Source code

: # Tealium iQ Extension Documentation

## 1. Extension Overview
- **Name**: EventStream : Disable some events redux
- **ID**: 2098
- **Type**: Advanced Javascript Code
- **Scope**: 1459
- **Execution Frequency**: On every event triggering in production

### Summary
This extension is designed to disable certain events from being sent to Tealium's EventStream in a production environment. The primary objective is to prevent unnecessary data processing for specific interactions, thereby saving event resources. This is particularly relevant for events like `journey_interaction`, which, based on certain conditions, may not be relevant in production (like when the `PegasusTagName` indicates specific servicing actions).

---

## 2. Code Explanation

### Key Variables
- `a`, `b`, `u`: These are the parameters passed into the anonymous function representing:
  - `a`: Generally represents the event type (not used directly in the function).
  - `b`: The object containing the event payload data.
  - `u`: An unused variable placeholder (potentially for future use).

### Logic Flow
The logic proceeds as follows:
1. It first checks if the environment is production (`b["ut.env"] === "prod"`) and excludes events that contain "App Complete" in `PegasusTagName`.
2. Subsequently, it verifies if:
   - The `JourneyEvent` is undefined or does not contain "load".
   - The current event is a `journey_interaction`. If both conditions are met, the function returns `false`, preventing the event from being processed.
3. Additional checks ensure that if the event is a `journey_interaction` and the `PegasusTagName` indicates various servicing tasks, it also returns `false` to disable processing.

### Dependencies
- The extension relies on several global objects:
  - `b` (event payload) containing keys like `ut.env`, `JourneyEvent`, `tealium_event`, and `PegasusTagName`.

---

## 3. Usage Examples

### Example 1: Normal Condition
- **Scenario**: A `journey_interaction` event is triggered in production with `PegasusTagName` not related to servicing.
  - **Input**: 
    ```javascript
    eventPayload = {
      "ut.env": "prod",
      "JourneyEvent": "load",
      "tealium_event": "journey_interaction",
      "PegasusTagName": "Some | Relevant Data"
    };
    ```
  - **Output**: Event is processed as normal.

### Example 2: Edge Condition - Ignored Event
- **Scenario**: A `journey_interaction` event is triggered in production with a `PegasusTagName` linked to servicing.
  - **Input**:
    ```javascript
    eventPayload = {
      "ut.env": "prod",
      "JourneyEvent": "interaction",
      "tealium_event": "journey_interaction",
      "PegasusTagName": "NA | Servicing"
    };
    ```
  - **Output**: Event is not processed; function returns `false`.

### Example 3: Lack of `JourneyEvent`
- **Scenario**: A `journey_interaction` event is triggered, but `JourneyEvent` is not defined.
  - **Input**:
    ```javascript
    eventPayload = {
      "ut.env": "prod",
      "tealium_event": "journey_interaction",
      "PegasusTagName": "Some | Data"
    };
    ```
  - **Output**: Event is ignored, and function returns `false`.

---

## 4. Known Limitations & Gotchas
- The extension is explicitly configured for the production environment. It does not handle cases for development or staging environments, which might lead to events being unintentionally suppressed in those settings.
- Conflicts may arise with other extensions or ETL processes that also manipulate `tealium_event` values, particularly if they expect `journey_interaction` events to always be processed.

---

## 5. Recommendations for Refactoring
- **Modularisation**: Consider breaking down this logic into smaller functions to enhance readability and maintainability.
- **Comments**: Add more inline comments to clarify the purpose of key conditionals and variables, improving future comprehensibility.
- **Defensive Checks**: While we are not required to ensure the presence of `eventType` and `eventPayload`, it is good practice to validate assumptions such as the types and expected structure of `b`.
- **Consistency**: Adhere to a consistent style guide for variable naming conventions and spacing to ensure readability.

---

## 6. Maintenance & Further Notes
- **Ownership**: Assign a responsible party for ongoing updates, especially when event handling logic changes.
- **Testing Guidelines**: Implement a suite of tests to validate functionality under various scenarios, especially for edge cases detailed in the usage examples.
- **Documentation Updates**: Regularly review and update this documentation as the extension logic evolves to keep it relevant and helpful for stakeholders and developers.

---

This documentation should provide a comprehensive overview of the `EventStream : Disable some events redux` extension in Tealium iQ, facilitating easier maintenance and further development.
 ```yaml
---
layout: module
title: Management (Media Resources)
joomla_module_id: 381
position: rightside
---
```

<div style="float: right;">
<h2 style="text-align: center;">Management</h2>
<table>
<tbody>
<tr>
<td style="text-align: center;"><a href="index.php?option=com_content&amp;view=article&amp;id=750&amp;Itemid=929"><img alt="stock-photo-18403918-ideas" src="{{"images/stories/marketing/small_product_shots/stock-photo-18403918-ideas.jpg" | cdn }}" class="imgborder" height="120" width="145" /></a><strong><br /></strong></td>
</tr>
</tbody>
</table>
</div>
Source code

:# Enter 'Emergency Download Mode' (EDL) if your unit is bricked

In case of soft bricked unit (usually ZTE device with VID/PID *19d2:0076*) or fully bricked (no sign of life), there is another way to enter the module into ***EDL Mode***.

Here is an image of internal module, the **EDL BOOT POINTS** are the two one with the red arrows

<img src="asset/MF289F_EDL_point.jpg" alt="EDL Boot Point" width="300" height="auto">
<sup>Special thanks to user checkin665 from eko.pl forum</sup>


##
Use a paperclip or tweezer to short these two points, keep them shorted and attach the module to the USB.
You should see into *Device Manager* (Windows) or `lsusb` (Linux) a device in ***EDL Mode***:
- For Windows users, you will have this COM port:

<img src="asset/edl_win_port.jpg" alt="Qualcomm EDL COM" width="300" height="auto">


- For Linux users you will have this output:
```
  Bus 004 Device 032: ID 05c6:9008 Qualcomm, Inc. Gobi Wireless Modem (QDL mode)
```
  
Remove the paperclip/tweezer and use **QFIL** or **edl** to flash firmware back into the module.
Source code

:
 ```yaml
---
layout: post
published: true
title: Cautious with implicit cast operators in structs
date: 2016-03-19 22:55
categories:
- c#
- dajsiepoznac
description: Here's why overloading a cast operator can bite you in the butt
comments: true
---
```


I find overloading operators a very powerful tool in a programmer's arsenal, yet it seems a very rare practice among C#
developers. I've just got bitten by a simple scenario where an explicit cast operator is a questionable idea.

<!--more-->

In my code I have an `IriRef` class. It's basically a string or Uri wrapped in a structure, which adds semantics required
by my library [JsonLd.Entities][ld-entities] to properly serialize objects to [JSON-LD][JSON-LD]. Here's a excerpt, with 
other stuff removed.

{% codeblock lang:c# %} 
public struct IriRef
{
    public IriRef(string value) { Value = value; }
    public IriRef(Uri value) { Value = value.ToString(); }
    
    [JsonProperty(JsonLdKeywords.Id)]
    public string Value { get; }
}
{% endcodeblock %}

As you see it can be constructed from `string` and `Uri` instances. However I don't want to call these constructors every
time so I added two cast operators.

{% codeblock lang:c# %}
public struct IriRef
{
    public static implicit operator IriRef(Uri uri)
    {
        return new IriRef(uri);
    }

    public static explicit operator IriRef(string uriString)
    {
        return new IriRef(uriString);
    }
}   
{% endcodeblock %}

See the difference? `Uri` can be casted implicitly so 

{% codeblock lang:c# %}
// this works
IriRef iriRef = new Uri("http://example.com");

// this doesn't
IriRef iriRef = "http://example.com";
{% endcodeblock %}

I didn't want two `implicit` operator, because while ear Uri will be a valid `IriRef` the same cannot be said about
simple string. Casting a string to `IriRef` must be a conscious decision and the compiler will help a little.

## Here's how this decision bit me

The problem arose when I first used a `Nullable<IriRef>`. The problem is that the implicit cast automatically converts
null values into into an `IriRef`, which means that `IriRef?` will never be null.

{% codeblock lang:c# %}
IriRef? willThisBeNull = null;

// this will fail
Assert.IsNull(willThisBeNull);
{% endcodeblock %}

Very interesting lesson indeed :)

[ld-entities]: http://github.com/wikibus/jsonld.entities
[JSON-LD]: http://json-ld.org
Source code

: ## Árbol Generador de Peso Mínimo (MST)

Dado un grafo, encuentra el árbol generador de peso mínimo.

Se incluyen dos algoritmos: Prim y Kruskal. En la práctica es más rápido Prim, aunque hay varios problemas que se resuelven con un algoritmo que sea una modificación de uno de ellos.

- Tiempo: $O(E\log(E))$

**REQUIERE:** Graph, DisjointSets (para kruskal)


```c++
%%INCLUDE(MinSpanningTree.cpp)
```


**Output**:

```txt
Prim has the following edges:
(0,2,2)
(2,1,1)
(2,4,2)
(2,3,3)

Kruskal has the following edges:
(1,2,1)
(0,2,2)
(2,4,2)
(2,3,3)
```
☆ ☆ ☆ ☆ ☆
== HOW TO COMPLETE THIS TASK ==
Among the lines above, please find those with "conditions" and copy them.

== OUTPUT OF THE TASK ==
This extension is designed to disable certain events from being sent to Tealium's EventStream in a production environment. The primary objective is to prevent unnecessary data processing for specific interactions, thereby saving event resources. This is particularly relevant for events like `journey_interaction`, which, based on certain conditions, may not be relevant in production (like when the `PegasusTagName` indicates specific servicing actions).
   - The current event is a `journey_interaction`. If both conditions are met, the function returns `false`, preventing the event from being processed.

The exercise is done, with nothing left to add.